WHAT NEEDS TO BE DONE:
Please tally the lines in the records that include the word "public" and answer with the bare number.

***** LISTED RECORDS

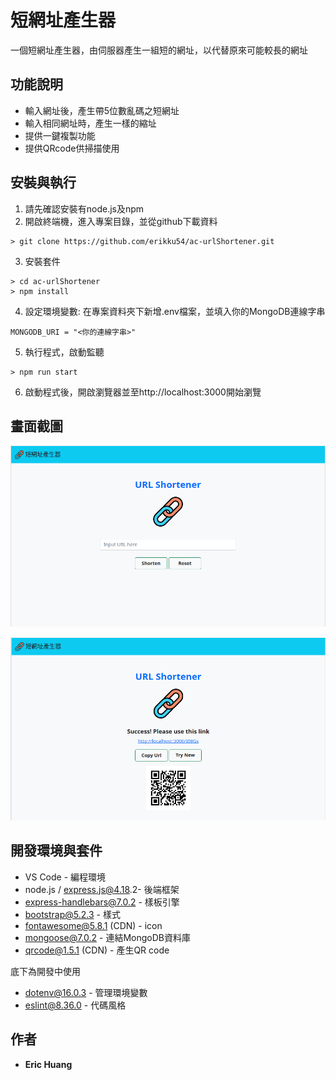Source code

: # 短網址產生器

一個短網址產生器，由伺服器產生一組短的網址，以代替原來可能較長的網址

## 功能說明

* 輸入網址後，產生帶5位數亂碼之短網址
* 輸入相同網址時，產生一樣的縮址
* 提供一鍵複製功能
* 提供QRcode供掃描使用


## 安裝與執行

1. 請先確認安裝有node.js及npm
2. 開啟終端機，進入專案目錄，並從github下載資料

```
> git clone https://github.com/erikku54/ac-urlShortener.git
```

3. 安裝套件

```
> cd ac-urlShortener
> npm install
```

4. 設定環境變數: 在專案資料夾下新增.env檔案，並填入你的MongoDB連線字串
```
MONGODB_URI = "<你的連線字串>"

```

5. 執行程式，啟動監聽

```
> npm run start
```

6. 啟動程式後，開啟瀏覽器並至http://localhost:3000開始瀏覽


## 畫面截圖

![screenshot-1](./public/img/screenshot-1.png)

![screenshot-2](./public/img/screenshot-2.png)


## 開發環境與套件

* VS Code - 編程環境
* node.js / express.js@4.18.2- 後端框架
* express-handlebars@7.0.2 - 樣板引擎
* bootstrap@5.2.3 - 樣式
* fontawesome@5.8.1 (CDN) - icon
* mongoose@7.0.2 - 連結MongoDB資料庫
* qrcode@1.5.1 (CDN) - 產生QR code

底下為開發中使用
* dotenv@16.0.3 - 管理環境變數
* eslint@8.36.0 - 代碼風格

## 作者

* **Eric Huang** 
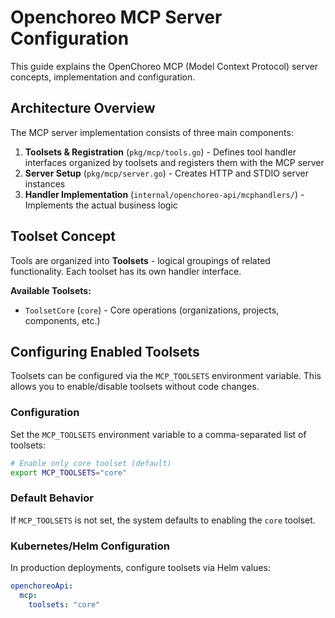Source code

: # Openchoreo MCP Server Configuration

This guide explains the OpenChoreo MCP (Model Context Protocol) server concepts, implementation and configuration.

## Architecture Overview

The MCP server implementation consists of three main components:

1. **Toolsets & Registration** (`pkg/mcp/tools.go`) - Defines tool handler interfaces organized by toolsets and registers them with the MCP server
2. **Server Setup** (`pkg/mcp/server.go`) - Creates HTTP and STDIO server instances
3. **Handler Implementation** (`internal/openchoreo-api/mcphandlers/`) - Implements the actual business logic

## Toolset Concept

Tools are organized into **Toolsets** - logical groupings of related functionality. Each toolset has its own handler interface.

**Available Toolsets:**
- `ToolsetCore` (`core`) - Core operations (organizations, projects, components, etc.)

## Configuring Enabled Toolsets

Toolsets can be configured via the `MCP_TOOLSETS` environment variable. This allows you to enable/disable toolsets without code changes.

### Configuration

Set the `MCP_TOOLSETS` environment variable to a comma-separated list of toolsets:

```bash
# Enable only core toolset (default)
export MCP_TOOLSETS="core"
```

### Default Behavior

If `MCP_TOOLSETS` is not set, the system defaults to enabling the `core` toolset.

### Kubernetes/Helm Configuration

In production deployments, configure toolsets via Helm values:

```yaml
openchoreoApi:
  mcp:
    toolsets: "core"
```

**********
***** LISTED RECORDS

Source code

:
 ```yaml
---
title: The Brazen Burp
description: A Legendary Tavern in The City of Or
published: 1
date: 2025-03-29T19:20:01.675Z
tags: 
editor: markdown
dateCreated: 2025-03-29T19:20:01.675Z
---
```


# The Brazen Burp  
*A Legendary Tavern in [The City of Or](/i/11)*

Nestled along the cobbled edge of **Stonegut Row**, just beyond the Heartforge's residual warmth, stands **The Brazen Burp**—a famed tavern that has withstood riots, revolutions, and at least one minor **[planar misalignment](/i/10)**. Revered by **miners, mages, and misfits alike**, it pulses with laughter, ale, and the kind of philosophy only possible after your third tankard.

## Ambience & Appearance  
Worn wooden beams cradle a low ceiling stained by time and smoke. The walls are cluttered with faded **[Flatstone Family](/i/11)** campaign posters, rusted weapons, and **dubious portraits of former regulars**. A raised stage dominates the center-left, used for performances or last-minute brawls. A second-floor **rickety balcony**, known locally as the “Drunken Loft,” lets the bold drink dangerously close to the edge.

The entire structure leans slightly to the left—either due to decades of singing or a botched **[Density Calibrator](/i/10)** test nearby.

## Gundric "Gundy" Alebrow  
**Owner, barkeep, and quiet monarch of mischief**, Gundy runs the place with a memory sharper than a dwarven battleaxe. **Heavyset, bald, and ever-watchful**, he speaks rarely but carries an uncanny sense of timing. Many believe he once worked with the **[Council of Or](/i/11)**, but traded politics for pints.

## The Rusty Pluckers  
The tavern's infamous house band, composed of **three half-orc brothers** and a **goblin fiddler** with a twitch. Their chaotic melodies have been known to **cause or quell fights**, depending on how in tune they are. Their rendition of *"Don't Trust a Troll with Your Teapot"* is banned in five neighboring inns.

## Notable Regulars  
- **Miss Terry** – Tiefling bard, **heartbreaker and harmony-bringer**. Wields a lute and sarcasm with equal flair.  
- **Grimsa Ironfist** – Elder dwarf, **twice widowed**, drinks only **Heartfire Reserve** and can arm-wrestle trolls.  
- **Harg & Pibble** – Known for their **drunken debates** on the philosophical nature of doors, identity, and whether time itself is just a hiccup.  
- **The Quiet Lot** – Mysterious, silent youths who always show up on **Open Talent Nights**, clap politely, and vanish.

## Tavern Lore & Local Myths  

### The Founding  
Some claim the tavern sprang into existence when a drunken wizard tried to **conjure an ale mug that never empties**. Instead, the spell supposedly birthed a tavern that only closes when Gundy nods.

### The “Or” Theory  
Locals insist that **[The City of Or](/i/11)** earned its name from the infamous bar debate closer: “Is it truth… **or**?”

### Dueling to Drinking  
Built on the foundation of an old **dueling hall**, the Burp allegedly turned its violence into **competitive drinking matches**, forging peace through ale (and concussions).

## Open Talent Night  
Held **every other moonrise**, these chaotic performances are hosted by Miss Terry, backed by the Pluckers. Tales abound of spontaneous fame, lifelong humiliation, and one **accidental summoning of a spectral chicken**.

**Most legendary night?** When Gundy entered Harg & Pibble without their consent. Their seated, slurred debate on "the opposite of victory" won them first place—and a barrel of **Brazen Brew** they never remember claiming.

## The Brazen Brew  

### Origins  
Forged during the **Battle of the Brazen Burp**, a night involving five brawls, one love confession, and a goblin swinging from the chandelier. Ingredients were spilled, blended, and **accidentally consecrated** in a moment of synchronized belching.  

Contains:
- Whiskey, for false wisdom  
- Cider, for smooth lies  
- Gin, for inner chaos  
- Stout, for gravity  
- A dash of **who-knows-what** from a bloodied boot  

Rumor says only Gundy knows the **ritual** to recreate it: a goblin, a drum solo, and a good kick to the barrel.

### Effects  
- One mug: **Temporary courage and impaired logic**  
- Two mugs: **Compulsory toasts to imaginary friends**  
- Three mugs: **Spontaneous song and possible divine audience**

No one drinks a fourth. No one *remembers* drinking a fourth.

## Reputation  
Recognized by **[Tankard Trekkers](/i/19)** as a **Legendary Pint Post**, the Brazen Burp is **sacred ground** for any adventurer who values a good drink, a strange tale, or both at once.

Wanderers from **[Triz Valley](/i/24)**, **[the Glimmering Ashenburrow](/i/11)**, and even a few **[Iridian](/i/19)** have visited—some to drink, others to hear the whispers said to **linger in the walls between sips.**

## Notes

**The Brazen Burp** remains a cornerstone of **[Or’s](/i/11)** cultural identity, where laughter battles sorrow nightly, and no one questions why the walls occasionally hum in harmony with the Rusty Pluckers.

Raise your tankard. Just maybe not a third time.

**********

TASK ANSWER:
2